The final portion of the code, shows the results of the calculations.
if (VECTOR_SIZE<=100){
for(i=0;i<VECTOR_SIZE;i++) printf("%9.5f %9.5f %9.5f %9.5f\n",X[i],A[i],B[i],C[i]);
}
else{
for(i=VECTOR_SIZE-10;i<VECTOR_SIZE;i++) printf("%9.5f %9.5f %9.5f %9.5f\n",X[i],A[i],B[i],C[i]);
}
// Release memory
free(A);
free(B);
free(C);
return 0;
}
Here we have a conditional, for small arrays we will print the entire set of arrays, X, A, B, and C as 4 columns of text on the screen. For larger arrays only the last 10 elements are shown.
Notice how to indicate the format of the numbers that will be shown on the screen.
The string %9.5f
means that each number will have 9 characters to display with 5 of them being decimals. The character f
means that the content of a floating point number will be shown. Other indicators are f
for floats, d
for integers, and s
for strings.
The next lines deallocate the memory used for the 4 arrays. Every program in written in C should return an integer at the end, with 0 meaning a successful completion of the program. Any other return value can be interpreted as some sort of failure.
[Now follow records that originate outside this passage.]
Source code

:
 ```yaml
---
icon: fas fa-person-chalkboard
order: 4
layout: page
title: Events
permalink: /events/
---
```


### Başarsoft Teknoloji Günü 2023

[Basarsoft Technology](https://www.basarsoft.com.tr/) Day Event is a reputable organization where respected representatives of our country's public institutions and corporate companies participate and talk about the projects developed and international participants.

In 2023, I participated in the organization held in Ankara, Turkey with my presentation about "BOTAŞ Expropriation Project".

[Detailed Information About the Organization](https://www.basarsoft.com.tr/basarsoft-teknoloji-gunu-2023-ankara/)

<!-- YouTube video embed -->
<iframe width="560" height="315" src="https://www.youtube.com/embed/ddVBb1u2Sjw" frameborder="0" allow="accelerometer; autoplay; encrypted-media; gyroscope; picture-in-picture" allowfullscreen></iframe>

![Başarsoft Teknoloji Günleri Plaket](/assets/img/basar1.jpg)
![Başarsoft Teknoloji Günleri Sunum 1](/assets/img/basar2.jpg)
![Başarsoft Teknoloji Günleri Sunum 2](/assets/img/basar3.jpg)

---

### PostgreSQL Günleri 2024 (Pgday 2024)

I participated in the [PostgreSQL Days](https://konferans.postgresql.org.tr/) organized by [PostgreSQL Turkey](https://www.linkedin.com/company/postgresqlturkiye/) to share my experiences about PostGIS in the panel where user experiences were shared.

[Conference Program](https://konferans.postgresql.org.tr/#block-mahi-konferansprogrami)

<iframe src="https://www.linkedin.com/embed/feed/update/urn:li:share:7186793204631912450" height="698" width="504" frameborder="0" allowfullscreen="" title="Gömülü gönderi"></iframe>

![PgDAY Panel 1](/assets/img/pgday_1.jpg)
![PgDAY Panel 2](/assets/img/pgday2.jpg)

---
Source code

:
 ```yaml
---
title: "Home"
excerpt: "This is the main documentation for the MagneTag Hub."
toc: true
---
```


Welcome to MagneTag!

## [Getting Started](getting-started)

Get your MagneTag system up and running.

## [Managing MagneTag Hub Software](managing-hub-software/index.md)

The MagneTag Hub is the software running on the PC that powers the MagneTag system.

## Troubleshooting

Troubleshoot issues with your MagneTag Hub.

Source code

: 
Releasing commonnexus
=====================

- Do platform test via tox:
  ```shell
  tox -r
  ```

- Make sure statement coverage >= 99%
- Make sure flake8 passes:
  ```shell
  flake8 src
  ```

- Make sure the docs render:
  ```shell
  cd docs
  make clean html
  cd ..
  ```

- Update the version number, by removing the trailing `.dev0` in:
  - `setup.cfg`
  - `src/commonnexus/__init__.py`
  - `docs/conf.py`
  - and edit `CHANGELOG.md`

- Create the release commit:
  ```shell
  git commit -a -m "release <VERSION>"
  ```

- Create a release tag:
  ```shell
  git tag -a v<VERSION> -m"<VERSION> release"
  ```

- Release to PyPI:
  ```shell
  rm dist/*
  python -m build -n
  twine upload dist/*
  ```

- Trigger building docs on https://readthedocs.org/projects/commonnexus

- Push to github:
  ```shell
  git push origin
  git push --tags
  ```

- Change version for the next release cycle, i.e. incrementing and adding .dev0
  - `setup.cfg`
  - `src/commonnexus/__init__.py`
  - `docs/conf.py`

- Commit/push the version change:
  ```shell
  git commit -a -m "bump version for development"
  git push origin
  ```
To compile the code, execute:
$> nvc daxpy_serial.c
Execute the code with:
$> ./a.out
That concludes the first program. No parallelism here. The code will use just one core, no matter how big the array is and how many cores you have available on your computer. This is a serial code and can only execute one instruction at a time.
No we will use this first program to present a few popular models for parallel computing.
OpenMP: Shared-memory parallel programming.
The OpenMP (Open Multi-Processing) API is a model for parallel computing that supports multi-platform shared-memory multiprocessing programming in C, C++, and Fortran, on many platforms, instruction-set architectures and operating systems, including Solaris, AIX, HP-UX, Linux, macOS, and Windows. Shared-memory multiprocessing means that it can parallelize operations on multiple cores that are able to address a single pool of memory.
Programming in OpenMP consists of a set of compiler directives, library routines, and environment variables that influence run-time behavior. We will focus only on the C language but there are equivalent directives for C++ and Fortran.
Programming in OpenMP consists in adding a few directives in critical places of the code that we want to parallelize, it is very simple to use and requires minimal changes to the source code.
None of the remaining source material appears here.